Chinese general (1904–1974)

Li Yannian (李延年 (Lǐ Yánnián, Li Yen-nien), 11 March 1904 – 17 November 1974) was a Kuomintang lieutenant-general from Shandong.

==Early life and career==
General Li was a member of the first graduate class of the Whampoa Military Academy. His classmate was General Du Yuming. During the Northern Expedition, he was promoted from platoon leader to regimental colonel in the first corps of the National Revolutionary Army.

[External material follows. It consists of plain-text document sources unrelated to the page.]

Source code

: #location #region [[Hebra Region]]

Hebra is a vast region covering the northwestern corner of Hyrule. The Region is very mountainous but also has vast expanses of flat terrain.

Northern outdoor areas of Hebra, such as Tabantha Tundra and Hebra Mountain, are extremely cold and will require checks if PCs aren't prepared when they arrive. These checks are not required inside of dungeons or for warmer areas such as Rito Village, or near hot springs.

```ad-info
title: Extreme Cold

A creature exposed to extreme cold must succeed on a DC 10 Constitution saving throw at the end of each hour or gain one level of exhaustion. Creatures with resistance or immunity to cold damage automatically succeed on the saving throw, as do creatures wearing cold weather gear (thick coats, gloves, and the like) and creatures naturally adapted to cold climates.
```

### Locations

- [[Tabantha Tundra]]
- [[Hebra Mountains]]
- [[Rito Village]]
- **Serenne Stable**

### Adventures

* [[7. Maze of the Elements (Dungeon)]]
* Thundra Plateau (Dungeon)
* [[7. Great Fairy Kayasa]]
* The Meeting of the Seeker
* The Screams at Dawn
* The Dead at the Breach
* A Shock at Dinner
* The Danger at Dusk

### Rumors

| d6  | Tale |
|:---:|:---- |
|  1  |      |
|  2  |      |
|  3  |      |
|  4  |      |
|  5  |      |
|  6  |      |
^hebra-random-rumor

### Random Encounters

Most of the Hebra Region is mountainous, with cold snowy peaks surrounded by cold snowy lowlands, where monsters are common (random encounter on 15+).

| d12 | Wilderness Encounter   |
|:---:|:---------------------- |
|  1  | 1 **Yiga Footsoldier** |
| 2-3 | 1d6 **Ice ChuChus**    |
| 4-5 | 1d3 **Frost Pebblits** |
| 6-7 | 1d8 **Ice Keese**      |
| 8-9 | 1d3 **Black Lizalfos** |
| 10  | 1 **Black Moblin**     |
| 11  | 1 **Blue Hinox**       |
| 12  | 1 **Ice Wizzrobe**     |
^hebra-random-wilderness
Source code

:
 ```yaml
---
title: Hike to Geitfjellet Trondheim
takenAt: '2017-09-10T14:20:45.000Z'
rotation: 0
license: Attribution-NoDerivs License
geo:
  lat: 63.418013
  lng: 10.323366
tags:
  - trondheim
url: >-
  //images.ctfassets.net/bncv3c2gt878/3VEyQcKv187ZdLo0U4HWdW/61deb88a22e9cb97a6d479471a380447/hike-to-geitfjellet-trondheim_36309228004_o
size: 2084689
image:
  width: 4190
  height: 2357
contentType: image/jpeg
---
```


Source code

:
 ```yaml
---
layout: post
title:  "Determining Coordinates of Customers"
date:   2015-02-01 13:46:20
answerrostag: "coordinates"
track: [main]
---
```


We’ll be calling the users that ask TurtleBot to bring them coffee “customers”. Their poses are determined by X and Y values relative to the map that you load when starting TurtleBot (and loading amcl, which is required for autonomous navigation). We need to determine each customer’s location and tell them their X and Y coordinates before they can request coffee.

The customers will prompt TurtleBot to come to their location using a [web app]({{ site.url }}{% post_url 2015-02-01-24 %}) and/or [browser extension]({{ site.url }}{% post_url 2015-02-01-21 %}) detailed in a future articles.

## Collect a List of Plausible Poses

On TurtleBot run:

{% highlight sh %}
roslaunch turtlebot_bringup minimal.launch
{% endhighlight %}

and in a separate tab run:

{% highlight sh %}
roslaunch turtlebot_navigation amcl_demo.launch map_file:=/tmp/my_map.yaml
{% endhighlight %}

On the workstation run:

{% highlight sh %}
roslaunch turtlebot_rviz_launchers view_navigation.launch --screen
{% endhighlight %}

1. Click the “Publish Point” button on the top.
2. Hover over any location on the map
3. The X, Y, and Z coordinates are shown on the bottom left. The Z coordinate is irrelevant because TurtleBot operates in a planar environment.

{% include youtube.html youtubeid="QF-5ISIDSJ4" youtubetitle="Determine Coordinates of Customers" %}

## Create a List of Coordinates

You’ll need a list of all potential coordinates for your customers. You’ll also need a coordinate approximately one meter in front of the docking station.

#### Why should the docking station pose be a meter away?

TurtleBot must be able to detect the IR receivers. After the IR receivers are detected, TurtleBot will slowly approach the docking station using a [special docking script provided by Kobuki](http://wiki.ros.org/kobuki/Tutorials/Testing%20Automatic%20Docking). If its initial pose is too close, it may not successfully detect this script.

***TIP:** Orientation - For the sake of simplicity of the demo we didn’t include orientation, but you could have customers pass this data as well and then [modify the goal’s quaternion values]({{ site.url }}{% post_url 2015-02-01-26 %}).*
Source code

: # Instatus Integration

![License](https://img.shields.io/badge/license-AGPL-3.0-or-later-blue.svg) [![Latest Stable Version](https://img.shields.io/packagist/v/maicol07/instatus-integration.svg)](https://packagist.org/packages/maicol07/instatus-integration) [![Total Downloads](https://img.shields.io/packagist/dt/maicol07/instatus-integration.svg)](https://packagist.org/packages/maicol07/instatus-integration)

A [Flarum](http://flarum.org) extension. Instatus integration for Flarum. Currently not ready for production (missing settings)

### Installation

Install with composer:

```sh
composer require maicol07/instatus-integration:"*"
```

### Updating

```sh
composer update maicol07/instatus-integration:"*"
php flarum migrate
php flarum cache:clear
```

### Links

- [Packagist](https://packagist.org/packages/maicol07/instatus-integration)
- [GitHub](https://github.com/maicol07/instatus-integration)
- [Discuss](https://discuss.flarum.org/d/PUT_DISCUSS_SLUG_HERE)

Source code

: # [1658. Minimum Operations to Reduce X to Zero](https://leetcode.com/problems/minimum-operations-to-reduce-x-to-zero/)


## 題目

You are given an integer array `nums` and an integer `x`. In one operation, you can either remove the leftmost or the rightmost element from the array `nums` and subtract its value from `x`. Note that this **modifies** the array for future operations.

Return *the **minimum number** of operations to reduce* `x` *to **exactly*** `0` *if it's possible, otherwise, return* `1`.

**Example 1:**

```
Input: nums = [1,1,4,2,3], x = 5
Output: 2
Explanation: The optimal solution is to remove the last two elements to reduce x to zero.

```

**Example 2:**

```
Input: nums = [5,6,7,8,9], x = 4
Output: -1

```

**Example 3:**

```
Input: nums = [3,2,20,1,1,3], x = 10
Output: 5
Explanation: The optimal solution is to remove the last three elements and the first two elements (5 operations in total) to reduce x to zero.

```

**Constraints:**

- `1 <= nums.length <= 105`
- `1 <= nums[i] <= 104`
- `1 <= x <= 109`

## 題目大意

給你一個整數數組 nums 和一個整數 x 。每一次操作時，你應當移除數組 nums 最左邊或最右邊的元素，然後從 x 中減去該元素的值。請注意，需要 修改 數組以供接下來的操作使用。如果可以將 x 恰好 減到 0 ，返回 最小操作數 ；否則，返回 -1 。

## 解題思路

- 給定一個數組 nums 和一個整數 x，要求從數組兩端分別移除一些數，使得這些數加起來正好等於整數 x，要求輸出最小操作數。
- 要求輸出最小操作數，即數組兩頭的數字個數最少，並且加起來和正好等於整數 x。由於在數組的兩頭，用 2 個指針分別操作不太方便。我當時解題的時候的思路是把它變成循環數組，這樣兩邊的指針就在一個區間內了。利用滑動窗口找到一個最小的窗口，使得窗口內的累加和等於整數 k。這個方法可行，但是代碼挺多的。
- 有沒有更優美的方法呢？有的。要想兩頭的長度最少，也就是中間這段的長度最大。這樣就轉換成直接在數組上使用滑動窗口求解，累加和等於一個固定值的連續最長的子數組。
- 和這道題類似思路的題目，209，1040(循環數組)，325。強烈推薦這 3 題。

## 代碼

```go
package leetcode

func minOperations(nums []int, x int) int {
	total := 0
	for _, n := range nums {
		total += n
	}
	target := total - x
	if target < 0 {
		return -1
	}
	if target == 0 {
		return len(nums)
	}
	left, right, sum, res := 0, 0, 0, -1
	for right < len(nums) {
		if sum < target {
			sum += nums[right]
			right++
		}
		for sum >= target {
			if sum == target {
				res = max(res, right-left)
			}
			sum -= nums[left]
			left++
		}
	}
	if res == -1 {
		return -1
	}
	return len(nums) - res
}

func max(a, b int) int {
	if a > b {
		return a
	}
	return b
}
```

When the NRA reorganized itself in 1928, he was named as deputy commander of the second Division, and in 1931 he was placed in charge of the garrison brigade of the NRA general headquarters and participated in the anti-communist Encirclement Campaigns.

==Second Sino-Japanese War==
When the Second Sino-Japanese War broke out, General Li was promoted to commander of the second corps, he was one of the youngest corps commander of the entire NRA. He led his troops in the Battle of Shanghai and the Battle of Wuhan. He was then promoted to commander of the 11th army and commander-in-chief of 34th army group.

==Chinese Civil War==
In June 1945, he was named deputy commander-in-chief of the 11th war zone and was in charge of the surrender of Imperial Japanese Army units in Shandong Province. In the Huaihai Campaign, he was named the commander of the 6th army, and he and General Liu Ruming's 8th army tried but failed relieved the 12th army led by General Huang Wei in the Shuangduiji Campaign. In the late phase of the Civil War, General Li was in charge of the defense of Fuzhou, Fujian when he believed a rumor spread by a local nationalist commander and abandoned his post without a fight. He was promptly arrested and because the false testimony provided by his chief of staff, he was sentenced to 10 years in prison. He received a parole a year later and died on 17 November 1974.